_Exercise_: Provide the number of lines in the entries below containing "center", with no further words.

_Records_:
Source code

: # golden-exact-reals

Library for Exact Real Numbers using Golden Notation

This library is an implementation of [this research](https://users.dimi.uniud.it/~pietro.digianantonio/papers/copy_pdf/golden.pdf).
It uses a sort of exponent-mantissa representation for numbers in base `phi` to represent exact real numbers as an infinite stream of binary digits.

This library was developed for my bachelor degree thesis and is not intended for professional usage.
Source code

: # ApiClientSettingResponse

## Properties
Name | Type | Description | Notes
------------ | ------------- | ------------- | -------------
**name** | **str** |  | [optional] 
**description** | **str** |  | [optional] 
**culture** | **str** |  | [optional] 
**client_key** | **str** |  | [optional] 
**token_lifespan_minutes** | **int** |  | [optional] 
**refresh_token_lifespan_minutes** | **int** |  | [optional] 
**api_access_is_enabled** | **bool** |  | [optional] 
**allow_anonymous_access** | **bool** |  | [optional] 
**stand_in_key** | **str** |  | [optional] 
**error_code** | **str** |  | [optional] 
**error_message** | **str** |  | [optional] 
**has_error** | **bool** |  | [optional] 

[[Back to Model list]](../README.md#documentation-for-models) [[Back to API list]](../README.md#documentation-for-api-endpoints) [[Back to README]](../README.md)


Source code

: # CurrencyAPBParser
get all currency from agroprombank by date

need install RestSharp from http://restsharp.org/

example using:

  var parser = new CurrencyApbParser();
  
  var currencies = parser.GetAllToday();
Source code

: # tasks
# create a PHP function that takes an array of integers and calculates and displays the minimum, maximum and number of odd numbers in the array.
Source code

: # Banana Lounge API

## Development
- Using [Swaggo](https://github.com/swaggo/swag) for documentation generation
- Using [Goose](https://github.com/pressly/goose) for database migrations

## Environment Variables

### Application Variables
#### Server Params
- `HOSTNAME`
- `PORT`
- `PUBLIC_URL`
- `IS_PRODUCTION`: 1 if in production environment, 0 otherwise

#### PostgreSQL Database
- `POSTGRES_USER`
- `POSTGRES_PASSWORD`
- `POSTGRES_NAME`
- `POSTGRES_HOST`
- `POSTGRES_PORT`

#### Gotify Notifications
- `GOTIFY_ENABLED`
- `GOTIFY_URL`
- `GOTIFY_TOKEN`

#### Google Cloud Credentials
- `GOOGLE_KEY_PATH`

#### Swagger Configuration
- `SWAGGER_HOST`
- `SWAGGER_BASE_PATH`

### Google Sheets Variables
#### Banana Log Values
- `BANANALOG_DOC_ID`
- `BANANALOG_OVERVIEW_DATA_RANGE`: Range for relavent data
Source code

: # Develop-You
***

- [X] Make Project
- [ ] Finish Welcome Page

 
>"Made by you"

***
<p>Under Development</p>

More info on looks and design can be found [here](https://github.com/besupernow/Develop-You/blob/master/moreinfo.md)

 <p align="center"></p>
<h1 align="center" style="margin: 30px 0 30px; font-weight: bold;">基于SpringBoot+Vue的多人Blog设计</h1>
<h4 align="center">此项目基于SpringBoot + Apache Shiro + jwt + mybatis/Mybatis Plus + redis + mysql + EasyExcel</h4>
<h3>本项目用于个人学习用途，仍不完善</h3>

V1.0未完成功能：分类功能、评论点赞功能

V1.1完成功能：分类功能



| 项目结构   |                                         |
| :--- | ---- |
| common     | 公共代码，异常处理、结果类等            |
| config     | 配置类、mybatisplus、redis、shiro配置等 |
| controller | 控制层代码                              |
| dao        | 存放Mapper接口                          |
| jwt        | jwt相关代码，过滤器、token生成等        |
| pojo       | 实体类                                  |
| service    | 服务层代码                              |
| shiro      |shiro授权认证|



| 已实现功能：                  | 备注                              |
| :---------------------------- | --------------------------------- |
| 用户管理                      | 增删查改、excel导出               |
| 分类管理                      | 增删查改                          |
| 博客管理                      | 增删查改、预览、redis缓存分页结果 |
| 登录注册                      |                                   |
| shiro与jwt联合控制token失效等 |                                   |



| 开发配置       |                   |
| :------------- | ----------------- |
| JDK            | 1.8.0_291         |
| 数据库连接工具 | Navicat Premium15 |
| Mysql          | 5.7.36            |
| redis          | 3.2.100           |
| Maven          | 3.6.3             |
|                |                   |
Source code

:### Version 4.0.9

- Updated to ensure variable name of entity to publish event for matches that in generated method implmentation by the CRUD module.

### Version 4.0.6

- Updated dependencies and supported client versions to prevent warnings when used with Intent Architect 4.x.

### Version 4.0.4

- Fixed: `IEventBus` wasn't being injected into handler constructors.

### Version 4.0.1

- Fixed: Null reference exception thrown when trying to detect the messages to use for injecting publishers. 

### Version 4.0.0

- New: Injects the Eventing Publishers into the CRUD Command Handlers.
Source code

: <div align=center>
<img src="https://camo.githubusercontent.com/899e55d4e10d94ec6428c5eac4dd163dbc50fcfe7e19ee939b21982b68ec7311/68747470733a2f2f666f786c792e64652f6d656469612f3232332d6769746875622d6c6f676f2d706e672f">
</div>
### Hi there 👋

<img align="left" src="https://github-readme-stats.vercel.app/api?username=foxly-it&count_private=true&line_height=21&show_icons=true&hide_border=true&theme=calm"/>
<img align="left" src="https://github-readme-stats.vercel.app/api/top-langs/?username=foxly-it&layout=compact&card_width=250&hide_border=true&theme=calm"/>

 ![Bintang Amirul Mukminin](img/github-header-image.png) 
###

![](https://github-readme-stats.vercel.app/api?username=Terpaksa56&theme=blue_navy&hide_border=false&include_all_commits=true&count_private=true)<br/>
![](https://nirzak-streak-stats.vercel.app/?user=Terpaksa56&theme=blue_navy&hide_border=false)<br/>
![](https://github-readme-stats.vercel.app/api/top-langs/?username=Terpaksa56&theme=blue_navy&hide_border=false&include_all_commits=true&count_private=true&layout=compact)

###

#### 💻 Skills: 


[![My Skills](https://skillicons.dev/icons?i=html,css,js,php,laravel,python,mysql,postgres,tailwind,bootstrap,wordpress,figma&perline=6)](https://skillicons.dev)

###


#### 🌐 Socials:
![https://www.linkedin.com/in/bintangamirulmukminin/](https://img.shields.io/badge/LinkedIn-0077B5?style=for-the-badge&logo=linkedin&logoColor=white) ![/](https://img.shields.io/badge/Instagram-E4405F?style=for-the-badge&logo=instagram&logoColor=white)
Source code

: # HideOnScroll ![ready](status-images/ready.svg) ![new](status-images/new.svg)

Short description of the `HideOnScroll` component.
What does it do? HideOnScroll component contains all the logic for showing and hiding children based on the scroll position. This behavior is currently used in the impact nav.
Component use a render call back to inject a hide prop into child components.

==

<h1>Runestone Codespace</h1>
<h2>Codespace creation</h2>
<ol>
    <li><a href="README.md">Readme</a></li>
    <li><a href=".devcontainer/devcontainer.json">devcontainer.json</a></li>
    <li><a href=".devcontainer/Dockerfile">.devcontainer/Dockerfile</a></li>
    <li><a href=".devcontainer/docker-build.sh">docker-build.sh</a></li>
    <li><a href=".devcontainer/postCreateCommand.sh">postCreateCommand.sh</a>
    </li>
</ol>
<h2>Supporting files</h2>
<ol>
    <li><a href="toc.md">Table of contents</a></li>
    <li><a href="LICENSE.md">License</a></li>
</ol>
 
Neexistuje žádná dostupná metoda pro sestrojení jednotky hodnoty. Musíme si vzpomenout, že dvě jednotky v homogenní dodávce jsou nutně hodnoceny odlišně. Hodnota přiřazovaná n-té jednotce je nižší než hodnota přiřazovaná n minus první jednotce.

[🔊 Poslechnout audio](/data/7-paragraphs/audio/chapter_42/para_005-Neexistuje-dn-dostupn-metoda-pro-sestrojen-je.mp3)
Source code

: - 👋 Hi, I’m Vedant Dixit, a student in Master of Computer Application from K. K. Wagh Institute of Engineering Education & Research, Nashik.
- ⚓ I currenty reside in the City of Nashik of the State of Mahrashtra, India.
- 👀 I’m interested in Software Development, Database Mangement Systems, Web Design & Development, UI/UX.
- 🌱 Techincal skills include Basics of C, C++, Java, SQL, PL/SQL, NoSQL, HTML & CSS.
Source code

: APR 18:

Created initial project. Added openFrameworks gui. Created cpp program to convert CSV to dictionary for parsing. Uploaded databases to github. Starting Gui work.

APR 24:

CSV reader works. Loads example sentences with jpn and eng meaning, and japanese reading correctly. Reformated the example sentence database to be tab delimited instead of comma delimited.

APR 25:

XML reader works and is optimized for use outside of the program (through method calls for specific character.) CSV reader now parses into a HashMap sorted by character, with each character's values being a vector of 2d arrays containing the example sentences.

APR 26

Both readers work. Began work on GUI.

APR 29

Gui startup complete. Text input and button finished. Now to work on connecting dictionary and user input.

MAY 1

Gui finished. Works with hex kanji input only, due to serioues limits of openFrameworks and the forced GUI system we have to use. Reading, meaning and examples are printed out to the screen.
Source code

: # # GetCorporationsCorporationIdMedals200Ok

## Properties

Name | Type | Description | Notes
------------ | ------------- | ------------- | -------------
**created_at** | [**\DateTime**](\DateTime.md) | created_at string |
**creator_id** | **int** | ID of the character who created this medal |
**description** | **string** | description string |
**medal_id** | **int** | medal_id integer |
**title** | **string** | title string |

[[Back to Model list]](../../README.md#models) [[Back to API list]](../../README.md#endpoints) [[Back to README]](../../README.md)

_Solution to the problem_: 4